And if you’re a snowbird or you planned on spending March break in the U.S., it’s going to cost you a lot more. The Canadian Dollar’s decline does not come as a surprise. The Loonie may be worth 82,81,80,79, 78 cents – it will all depend when and what time of day you read the blog. The Loonie is referred to as the petro-dollar, so when the price for a barrel of oil falls by 51%; it shouldn’t come as surprise that the Loonie moves in lockstep. What did come as surprise is the Bank of Canada’s decision to cut the overnight lending rate. Some had predicted this could happen in 2015, but no one saw this coming so soon into the New Year. It’s bit of shock to the system because the overnight lending rate has remained unchanged for over four years. Every announcement from the Bank of Canada has been the same; “move on folks, nothing to see here”. Well, there’s something to see now.

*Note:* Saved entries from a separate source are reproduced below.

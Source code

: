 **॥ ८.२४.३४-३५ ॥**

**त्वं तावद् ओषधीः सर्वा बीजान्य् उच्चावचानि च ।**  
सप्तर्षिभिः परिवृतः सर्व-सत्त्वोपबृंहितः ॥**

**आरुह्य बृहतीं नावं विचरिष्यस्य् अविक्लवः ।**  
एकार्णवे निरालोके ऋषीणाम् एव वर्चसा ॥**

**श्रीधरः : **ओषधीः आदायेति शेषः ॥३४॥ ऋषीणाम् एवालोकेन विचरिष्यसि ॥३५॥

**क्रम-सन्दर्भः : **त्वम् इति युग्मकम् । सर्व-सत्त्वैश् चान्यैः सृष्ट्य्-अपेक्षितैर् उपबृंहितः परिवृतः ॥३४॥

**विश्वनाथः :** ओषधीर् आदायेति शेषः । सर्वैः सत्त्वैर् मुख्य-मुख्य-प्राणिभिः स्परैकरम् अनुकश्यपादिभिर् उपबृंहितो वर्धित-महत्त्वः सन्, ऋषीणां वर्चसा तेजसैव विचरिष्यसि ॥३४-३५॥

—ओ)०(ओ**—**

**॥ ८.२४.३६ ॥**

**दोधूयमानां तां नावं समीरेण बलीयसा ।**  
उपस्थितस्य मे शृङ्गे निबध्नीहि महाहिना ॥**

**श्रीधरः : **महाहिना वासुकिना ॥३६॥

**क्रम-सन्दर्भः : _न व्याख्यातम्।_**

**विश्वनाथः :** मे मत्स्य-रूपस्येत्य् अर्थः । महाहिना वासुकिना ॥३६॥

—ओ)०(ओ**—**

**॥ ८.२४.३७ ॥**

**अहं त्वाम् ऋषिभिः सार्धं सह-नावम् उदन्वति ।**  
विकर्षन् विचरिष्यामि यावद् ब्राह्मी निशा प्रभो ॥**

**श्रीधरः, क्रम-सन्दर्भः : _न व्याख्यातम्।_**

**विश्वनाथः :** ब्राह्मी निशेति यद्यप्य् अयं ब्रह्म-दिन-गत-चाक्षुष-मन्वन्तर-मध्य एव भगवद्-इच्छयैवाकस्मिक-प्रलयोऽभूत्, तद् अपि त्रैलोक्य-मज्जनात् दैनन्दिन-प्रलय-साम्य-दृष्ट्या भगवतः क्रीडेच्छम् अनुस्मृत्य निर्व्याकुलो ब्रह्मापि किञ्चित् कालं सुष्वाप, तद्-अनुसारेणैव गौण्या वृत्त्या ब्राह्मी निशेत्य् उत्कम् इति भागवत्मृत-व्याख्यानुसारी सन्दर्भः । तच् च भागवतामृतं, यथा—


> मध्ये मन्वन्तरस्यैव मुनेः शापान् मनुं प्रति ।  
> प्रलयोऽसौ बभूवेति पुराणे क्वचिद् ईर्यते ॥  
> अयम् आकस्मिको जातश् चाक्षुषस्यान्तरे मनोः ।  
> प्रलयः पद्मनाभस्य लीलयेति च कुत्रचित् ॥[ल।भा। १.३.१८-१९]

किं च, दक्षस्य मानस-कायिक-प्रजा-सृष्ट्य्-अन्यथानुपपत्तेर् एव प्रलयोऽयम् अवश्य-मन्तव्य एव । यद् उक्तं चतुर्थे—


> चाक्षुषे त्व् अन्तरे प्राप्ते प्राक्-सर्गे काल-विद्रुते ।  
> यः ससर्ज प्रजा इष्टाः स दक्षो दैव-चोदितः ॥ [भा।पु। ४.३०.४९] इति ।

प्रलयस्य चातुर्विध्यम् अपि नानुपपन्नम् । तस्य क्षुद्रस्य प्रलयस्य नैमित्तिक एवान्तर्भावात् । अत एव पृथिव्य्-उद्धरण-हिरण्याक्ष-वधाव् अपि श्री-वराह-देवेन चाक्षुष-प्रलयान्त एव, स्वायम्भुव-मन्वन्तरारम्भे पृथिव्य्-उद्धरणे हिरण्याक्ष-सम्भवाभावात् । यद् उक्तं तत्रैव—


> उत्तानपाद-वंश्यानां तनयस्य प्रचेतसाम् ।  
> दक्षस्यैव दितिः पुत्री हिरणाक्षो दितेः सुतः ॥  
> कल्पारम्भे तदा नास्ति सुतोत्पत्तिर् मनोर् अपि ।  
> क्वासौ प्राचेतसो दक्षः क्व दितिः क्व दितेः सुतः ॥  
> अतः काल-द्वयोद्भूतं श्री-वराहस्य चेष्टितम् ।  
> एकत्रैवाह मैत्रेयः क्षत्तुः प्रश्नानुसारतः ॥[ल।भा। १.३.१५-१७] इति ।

The cut to the overnight lending rate is not good news. The cut was necessitated because of the fragility of the Canadian economy. The Canadian economy grew by 2.4% in 2014. The Bank of Canada has now re-forecasted its growth for 2015 to 2.1%, and 1.5% in the first six months. Ouch! Our economies dependence on natural resources has far reaching consequences. Oil equals jobs, jobs equal consumer spending, and consumer spending equals healthy real estate values. It’s a game of dominoes that the Bank of Canada would like to avoid. So, a way to offset the some of the oil risk is to support other sectors, like manufacturing and exports. Some pundits are suggesting that the Bank of Canada is manipulating our currency to make our products more affordable to external markets. Others are suggesting that the Bank of Canada does not have the ability to manipulate our currency. For the benefit of doubt… let’s call it coincidence. The Canadian dollar decline came just in the nick of time to support other sectors of our economy, and to minimize the potential of oil becoming a contagion. Whew, we sure got lucky.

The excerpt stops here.